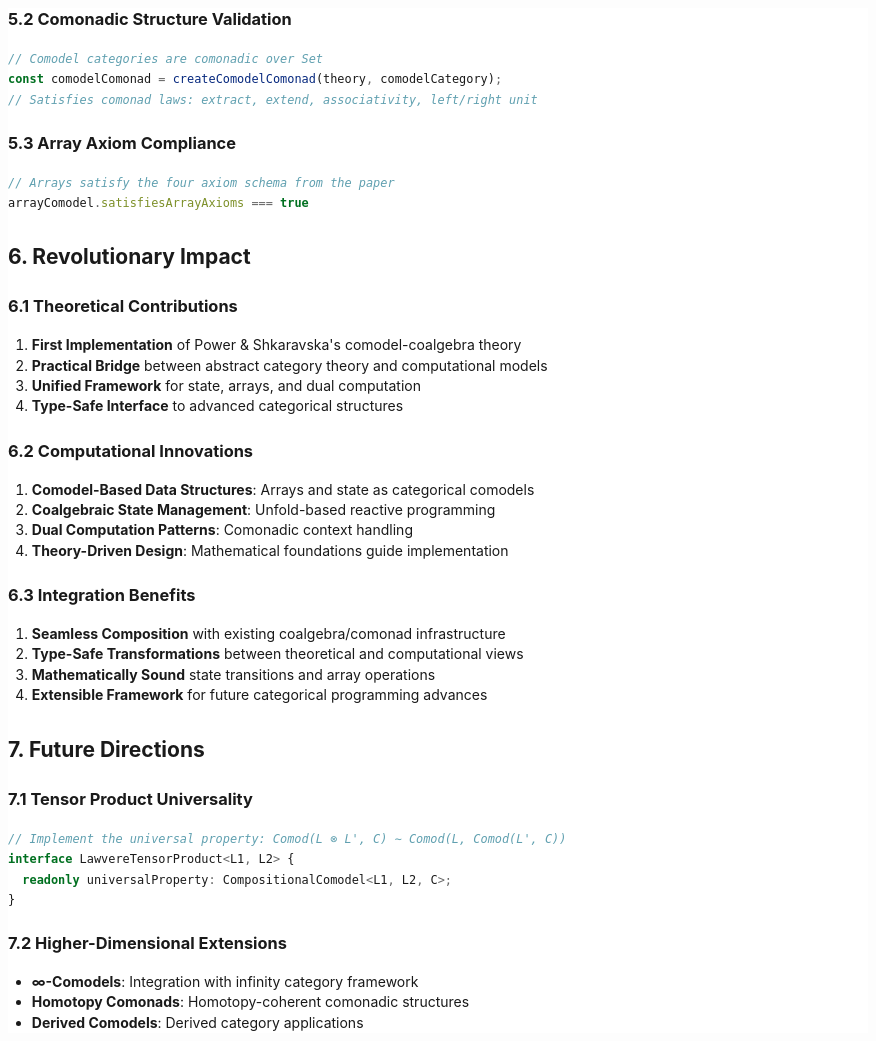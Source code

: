 ### 5.2 Comonadic Structure Validation

```typescript
// Comodel categories are comonadic over Set
const comodelComonad = createComodelComonad(theory, comodelCategory);
// Satisfies comonad laws: extract, extend, associativity, left/right unit
```

### 5.3 Array Axiom Compliance

```typescript
// Arrays satisfy the four axiom schema from the paper
arrayComodel.satisfiesArrayAxioms === true
```

## 6. Revolutionary Impact

### 6.1 Theoretical Contributions

1. **First Implementation** of Power & Shkaravska's comodel-coalgebra theory
2. **Practical Bridge** between abstract category theory and computational models
3. **Unified Framework** for state, arrays, and dual computation
4. **Type-Safe Interface** to advanced categorical structures

### 6.2 Computational Innovations

1. **Comodel-Based Data Structures**: Arrays and state as categorical comodels
2. **Coalgebraic State Management**: Unfold-based reactive programming
3. **Dual Computation Patterns**: Comonadic context handling
4. **Theory-Driven Design**: Mathematical foundations guide implementation

### 6.3 Integration Benefits

1. **Seamless Composition** with existing coalgebra/comonad infrastructure
2. **Type-Safe Transformations** between theoretical and computational views
3. **Mathematically Sound** state transitions and array operations
4. **Extensible Framework** for future categorical programming advances

## 7. Future Directions

### 7.1 Tensor Product Universality

```typescript
// Implement the universal property: Comod(L ⊗ L', C) ∼ Comod(L, Comod(L', C))
interface LawvereTensorProduct<L1, L2> {
  readonly universalProperty: CompositionalComodel<L1, L2, C>;
}
```

### 7.2 Higher-Dimensional Extensions

- **∞-Comodels**: Integration with infinity category framework
- **Homotopy Comonads**: Homotopy-coherent comonadic structures
- **Derived Comodels**: Derived category applications
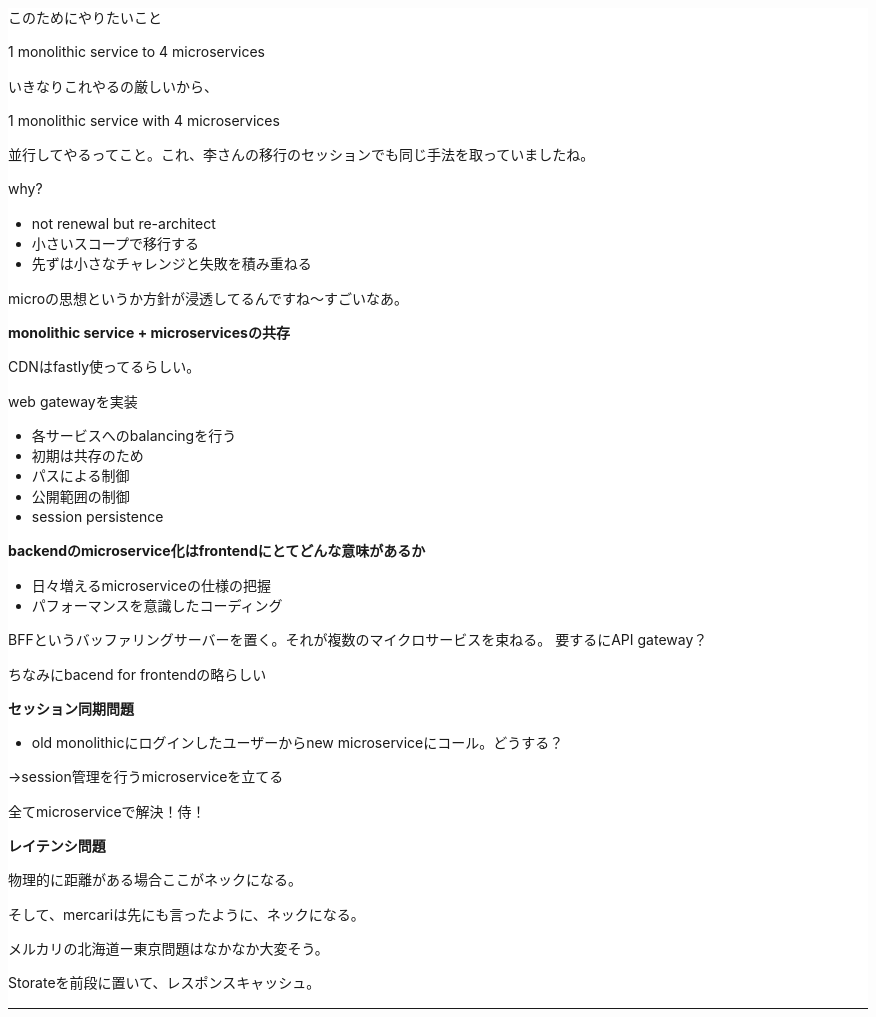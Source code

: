 このためにやりたいこと

1 monolithic service to 4 microservices

いきなりこれやるの厳しいから、

1 monolithic service with 4 microservices

並行してやるってこと。これ、李さんの移行のセッションでも同じ手法を取っていましたね。

why?


- not renewal but re-architect
- 小さいスコープで移行する
- 先ずは小さなチャレンジと失敗を積み重ねる

microの思想というか方針が浸透してるんですね〜すごいなあ。

**monolithic service + microservicesの共存**

CDNはfastly使ってるらしい。

web gatewayを実装


- 各サービスへのbalancingを行う
- 初期は共存のため
- パスによる制御
- 公開範囲の制御
- session persistence

**backendのmicroservice化はfrontendにとてどんな意味があるか**


- 日々増えるmicroserviceの仕様の把握
- パフォーマンスを意識したコーディング

BFFというバッファリングサーバーを置く。それが複数のマイクロサービスを束ねる。
要するにAPI gateway？

ちなみにbacend for frontendの略らしい

**セッション同期問題**


- old monolithicにログインしたユーザーからnew microserviceにコール。どうする？

→session管理を行うmicroserviceを立てる

全てmicroserviceで解決！侍！

**レイテンシ問題**

物理的に距離がある場合ここがネックになる。

そして、mercariは先にも言ったように、ネックになる。

メルカリの北海道ー東京問題はなかなか大変そう。

Storateを前段に置いて、レスポンスキャッシュ。



----------
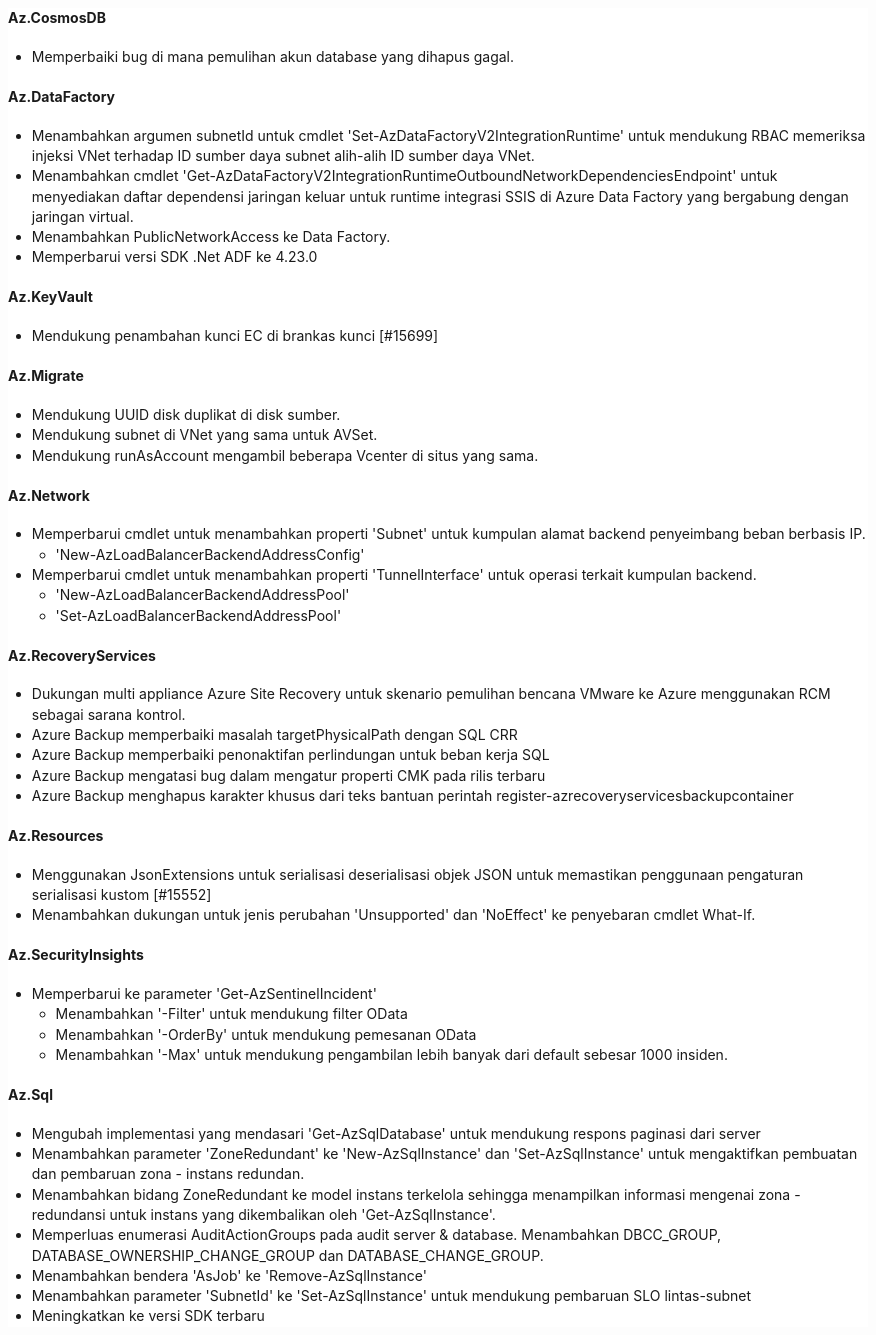 #### <a name="azcosmosdb"></a>Az.CosmosDB
* Memperbaiki bug di mana pemulihan akun database yang dihapus gagal.

#### <a name="azdatafactory"></a>Az.DataFactory
* Menambahkan argumen subnetId untuk cmdlet 'Set-AzDataFactoryV2IntegrationRuntime' untuk mendukung RBAC memeriksa injeksi VNet terhadap ID sumber daya subnet alih-alih ID sumber daya VNet.
* Menambahkan cmdlet 'Get-AzDataFactoryV2IntegrationRuntimeOutboundNetworkDependenciesEndpoint' untuk menyediakan daftar dependensi jaringan keluar untuk runtime integrasi SSIS di Azure Data Factory yang bergabung dengan jaringan virtual.
* Menambahkan PublicNetworkAccess ke Data Factory.
* Memperbarui versi SDK .Net ADF ke 4.23.0

#### <a name="azkeyvault"></a>Az.KeyVault
* Mendukung penambahan kunci EC di brankas kunci [#15699]

#### <a name="azmigrate"></a>Az.Migrate
* Mendukung UUID disk duplikat di disk sumber.
* Mendukung subnet di VNet yang sama untuk AVSet.
* Mendukung runAsAccount mengambil beberapa Vcenter di situs yang sama.

#### <a name="aznetwork"></a>Az.Network
* Memperbarui cmdlet untuk menambahkan properti 'Subnet' untuk kumpulan alamat backend penyeimbang beban berbasis IP.
    - 'New-AzLoadBalancerBackendAddressConfig'
* Memperbarui cmdlet untuk menambahkan properti 'TunnelInterface' untuk operasi terkait kumpulan backend.
    - 'New-AzLoadBalancerBackendAddressPool'
    - 'Set-AzLoadBalancerBackendAddressPool'

#### <a name="azrecoveryservices"></a>Az.RecoveryServices
* Dukungan multi appliance Azure Site Recovery untuk skenario pemulihan bencana VMware ke Azure menggunakan RCM sebagai sarana kontrol.
* Azure Backup memperbaiki masalah targetPhysicalPath dengan SQL CRR
* Azure Backup memperbaiki penonaktifan perlindungan untuk beban kerja SQL
* Azure Backup mengatasi bug dalam mengatur properti CMK pada rilis terbaru
* Azure Backup menghapus karakter khusus dari teks bantuan perintah register-azrecoveryservicesbackupcontainer

#### <a name="azresources"></a>Az.Resources
* Menggunakan JsonExtensions untuk serialisasi deserialisasi objek JSON untuk memastikan penggunaan pengaturan serialisasi kustom [#15552]
* Menambahkan dukungan untuk jenis perubahan 'Unsupported' dan 'NoEffect' ke penyebaran cmdlet What-If.

#### <a name="azsecurityinsights"></a>Az.SecurityInsights
* Memperbarui ke parameter 'Get-AzSentinelIncident'
    - Menambahkan '-Filter' untuk mendukung filter OData
    - Menambahkan '-OrderBy' untuk mendukung pemesanan OData
    - Menambahkan '-Max' untuk mendukung pengambilan lebih banyak dari default sebesar 1000 insiden.

#### <a name="azsql"></a>Az.Sql
* Mengubah implementasi yang mendasari 'Get-AzSqlDatabase' untuk mendukung respons paginasi dari server
* Menambahkan parameter 'ZoneRedundant' ke 'New-AzSqlInstance' dan 'Set-AzSqlInstance' untuk mengaktifkan pembuatan dan pembaruan zona - instans redundan.
* Menambahkan bidang ZoneRedundant ke model instans terkelola sehingga menampilkan informasi mengenai zona - redundansi untuk instans yang dikembalikan oleh 'Get-AzSqlInstance'.
* Memperluas enumerasi AuditActionGroups pada audit server & database. Menambahkan DBCC_GROUP, DATABASE_OWNERSHIP_CHANGE_GROUP dan DATABASE_CHANGE_GROUP.
* Menambahkan bendera 'AsJob' ke 'Remove-AzSqlInstance'
* Menambahkan parameter 'SubnetId' ke 'Set-AzSqlInstance' untuk mendukung pembaruan SLO lintas-subnet
* Meningkatkan ke versi SDK terbaru
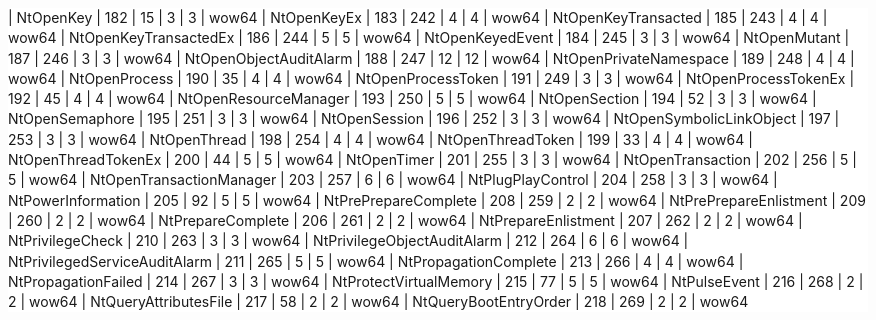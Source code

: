 | NtOpenKey | 182 | 15 | 3 | 3 | wow64
| NtOpenKeyEx | 183 | 242 | 4 | 4 | wow64
| NtOpenKeyTransacted | 185 | 243 | 4 | 4 | wow64
| NtOpenKeyTransactedEx | 186 | 244 | 5 | 5 | wow64
| NtOpenKeyedEvent | 184 | 245 | 3 | 3 | wow64
| NtOpenMutant | 187 | 246 | 3 | 3 | wow64
| NtOpenObjectAuditAlarm | 188 | 247 | 12 | 12 | wow64
| NtOpenPrivateNamespace | 189 | 248 | 4 | 4 | wow64
| NtOpenProcess | 190 | 35 | 4 | 4 | wow64
| NtOpenProcessToken | 191 | 249 | 3 | 3 | wow64
| NtOpenProcessTokenEx | 192 | 45 | 4 | 4 | wow64
| NtOpenResourceManager | 193 | 250 | 5 | 5 | wow64
| NtOpenSection | 194 | 52 | 3 | 3 | wow64
| NtOpenSemaphore | 195 | 251 | 3 | 3 | wow64
| NtOpenSession | 196 | 252 | 3 | 3 | wow64
| NtOpenSymbolicLinkObject | 197 | 253 | 3 | 3 | wow64
| NtOpenThread | 198 | 254 | 4 | 4 | wow64
| NtOpenThreadToken | 199 | 33 | 4 | 4 | wow64
| NtOpenThreadTokenEx | 200 | 44 | 5 | 5 | wow64
| NtOpenTimer | 201 | 255 | 3 | 3 | wow64
| NtOpenTransaction | 202 | 256 | 5 | 5 | wow64
| NtOpenTransactionManager | 203 | 257 | 6 | 6 | wow64
| NtPlugPlayControl | 204 | 258 | 3 | 3 | wow64
| NtPowerInformation | 205 | 92 | 5 | 5 | wow64
| NtPrePrepareComplete | 208 | 259 | 2 | 2 | wow64
| NtPrePrepareEnlistment | 209 | 260 | 2 | 2 | wow64
| NtPrepareComplete | 206 | 261 | 2 | 2 | wow64
| NtPrepareEnlistment | 207 | 262 | 2 | 2 | wow64
| NtPrivilegeCheck | 210 | 263 | 3 | 3 | wow64
| NtPrivilegeObjectAuditAlarm | 212 | 264 | 6 | 6 | wow64
| NtPrivilegedServiceAuditAlarm | 211 | 265 | 5 | 5 | wow64
| NtPropagationComplete | 213 | 266 | 4 | 4 | wow64
| NtPropagationFailed | 214 | 267 | 3 | 3 | wow64
| NtProtectVirtualMemory | 215 | 77 | 5 | 5 | wow64
| NtPulseEvent | 216 | 268 | 2 | 2 | wow64
| NtQueryAttributesFile | 217 | 58 | 2 | 2 | wow64
| NtQueryBootEntryOrder | 218 | 269 | 2 | 2 | wow64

—————

§ **ACTION ITEM**:
Set down word for word the lines from the first entry through the line with "### 6.1 Theoretical Contributions", both included, omitting pictures.

§ **ANSWER BELOW**:
Source code

: ### 5.2 Comonadic Structure Validation

```typescript
// Comodel categories are comonadic over Set
const comodelComonad = createComodelComonad(theory, comodelCategory);
// Satisfies comonad laws: extract, extend, associativity, left/right unit
```

### 5.3 Array Axiom Compliance

```typescript
// Arrays satisfy the four axiom schema from the paper
arrayComodel.satisfiesArrayAxioms === true
```

## 6. Revolutionary Impact

### 6.1 Theoretical Contributions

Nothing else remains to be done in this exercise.